Netanyahu defends decision to remove Temple Mount security
Israeli Prime Minister Benjamin Netanyahu publicly defended his decision to remove metal detectors and other security measures from the Temple Mount, calling it a difficult choice but one made with a broad view.
Netanyahu also announced at the beginning of Sunday’s regular Cabinet meeting that he has authorized the reinforcement of security forces on the Temple Mount and throughout the Old City of Jerusalem, as well as instructed Israel Police and the Cabinet to approve a $28 million budget for the development and acquisition of technology in order to create new security solutions for the site.
“I am attentive to the feelings of the public, I understand those feelings, I know that the decision we made is not an easy one,” Netanyahu said Sunday. “However, as prime minister of Israel, as the person who bears the responsibility for Israel’s security, I must make the decisions with coolness and discretion. I do that out of a view of the big picture, a wide view of the challenges and threats that are facing us.”
Some of the challenges, he said, are not known to the public and he cannot detail them.

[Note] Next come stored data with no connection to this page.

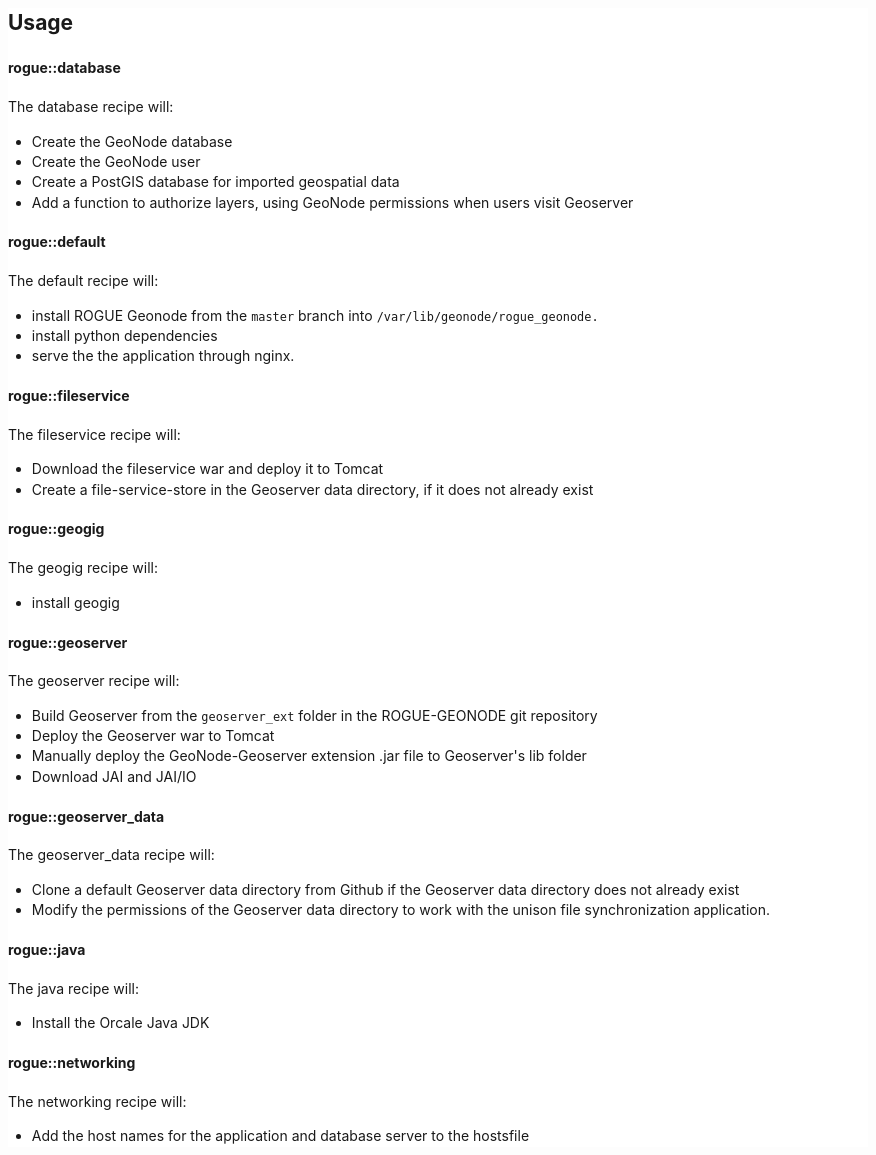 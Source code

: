 
Usage
-----
#### rogue::database
The database recipe will:

- Create the GeoNode database
- Create the GeoNode user
- Create a PostGIS database for imported geospatial data
- Add a function to authorize layers, using GeoNode permissions when users visit Geoserver

#### rogue::default
The default recipe will:

- install ROGUE Geonode from the `master` branch into `/var/lib/geonode/rogue_geonode.`
- install python dependencies
- serve the the application through nginx.

#### rogue::fileservice
The fileservice recipe will:

- Download the fileservice war and deploy it to Tomcat
- Create a file-service-store in the Geoserver data directory, if it does not already exist

#### rogue::geogig
The geogig recipe will:

- install geogig

#### rogue::geoserver
The geoserver recipe will:

- Build Geoserver from the `geoserver_ext` folder in the ROGUE-GEONODE git repository
- Deploy the Geoserver war to Tomcat
- Manually deploy the GeoNode-Geoserver extension .jar file to Geoserver's lib folder
- Download JAI and JAI/IO

#### rogue::geoserver_data
The geoserver_data recipe will:

- Clone a default Geoserver data directory from Github if the Geoserver data directory does not already exist
- Modify the permissions of the Geoserver data directory to work with the unison file synchronization application.

#### rogue::java
The java recipe will:

- Install the Orcale Java JDK

#### rogue::networking
The networking recipe will:

- Add the host names for the application and database server to the hostsfile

On Tuesday, Netanyahu ordered the removal of metal detectors and other security measures put into place at the entrance gates for Muslim worshippers to the Temple Mount in an effort to increase security there following the July 14 attack by three Arab Israelis that left two Israel Police officers dead. The installation of the new security measures led Muslims to stay away from the site and hold prayers at the gates, leading to clashes with Israeli security forces. Muslim worshippers returned to the site on Friday,
Netanyahu also issued a warning “to our enemies on all fronts: The IDF, the Shin Bet and the Israel Police are prepared to act with all their might against anyone who tries to harm our citizens, our soldiers and our policemen. This is how we acted and we will act accordingly.”